In 1777, Ryves had published a volume of poems entitled Poems on Several Occasions which was originally subscription based. Ryves was given £100 as payment for two of her dramatic plays, but neither were ever acted out: a comedic opera in three parts, The Prude, and The Debt of Honour. According to Isaac D'Israeli, Eliza had written all of the historical and political sections of The Annual Register for some time.
In The Gentleman's Magazine 67, one writer noted that Ryves had spent the last of her money buying a piece of meat to help feed a starving family that lived above her. Ryves died poor and unmarried in April 1797 while living off of Tottenham Court Road in London. D'Israeli had extended her much compassion in his Calamities of Authors to which he expressed his praise of Ms. Ryves.

Career

In The Monthly Review on An epistle to the Right Honourable Lord John Cavendish, late Chancellor of the Exchequer in 1784, a writer described: "This panegyrical Epistle seems to have been dictated by a sincere respect for the character which is the subject of it. The sentiments are just; and they are expressed, if not inelegant, yet in spirited verse."
An exert of one of her poems entitled A Song. describes the lament of a person that held someone close:

Oblivion! sweet balm of our woes,
Where, where thy calm spring shall I find?
Its wave shall restore my repose,
And banish his form from my mind.

The Hastiniad; an heroic poem.
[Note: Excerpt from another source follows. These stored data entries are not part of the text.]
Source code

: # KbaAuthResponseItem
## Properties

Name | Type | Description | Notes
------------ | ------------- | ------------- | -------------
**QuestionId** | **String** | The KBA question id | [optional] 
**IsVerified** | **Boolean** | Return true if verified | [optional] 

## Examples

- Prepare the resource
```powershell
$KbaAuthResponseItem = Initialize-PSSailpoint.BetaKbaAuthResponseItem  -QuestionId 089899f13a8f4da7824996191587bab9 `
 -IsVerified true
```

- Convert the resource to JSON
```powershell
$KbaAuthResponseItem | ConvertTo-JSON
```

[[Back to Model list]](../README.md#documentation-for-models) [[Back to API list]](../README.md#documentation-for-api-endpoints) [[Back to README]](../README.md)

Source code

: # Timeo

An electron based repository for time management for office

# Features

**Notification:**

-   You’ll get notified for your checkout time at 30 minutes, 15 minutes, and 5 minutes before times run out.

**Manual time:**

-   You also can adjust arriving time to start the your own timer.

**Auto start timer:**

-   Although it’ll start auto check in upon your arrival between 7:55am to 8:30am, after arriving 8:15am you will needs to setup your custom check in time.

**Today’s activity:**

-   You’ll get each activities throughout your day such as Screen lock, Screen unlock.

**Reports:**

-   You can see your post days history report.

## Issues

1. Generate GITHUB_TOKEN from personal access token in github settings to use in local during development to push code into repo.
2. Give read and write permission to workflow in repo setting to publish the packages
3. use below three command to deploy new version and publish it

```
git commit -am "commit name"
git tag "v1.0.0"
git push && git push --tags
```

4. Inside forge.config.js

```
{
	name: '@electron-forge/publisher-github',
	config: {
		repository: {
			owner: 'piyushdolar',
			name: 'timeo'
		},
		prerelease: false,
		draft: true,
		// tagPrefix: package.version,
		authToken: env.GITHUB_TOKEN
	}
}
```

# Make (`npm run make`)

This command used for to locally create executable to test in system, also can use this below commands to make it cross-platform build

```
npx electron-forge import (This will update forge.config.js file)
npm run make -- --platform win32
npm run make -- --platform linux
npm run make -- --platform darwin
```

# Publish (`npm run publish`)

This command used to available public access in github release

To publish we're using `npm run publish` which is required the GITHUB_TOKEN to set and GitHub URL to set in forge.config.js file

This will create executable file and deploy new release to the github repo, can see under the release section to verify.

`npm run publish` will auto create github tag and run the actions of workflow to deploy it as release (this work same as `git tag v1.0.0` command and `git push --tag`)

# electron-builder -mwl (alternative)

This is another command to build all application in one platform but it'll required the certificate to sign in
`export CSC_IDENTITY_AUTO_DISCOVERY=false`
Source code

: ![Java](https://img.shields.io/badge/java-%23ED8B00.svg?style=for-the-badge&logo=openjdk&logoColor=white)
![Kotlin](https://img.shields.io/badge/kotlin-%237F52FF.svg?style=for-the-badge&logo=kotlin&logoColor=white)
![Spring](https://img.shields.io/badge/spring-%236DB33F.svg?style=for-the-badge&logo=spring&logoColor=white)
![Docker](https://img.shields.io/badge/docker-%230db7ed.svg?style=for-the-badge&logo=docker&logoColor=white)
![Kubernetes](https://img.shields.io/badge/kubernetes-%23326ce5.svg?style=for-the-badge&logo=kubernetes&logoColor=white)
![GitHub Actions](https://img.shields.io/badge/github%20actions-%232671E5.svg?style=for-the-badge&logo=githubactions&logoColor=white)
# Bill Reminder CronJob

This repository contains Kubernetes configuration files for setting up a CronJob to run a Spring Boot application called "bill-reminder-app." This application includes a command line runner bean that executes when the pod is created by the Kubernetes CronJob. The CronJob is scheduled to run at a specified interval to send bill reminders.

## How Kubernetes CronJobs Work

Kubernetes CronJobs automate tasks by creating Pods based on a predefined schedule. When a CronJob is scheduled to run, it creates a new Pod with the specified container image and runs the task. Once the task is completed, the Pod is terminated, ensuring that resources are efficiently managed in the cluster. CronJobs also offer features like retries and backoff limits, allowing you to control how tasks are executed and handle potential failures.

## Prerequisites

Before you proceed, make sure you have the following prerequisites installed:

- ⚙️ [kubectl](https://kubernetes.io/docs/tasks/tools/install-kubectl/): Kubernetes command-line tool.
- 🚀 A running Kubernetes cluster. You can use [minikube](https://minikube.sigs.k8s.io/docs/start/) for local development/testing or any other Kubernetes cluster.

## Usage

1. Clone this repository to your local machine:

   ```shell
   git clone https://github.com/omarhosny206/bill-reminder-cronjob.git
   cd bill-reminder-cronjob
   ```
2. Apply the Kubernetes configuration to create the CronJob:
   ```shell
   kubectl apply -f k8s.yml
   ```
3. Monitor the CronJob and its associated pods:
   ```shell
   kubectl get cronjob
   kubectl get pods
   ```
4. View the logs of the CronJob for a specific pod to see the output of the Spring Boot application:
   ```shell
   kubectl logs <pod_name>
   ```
In three cantos is described by one article as a "pro-Whig burlesque in the manner of the notable Whig satirist John Wolcot." The poem itself is a mock epic satirising Warren Hastings, when he came back to England as the Governor-General of India to face corruption charges and impeachment. In a selection of the mock epic, Ryves is found to praise the Indian rulers for their patriotism in face of threat from the British:

Oh, glorious Chiefs! what northern sphere
Shall e'er such gen'rous Kings revere
As you, with patriot love replete,
Who pour'd your stores at Hasting's feet?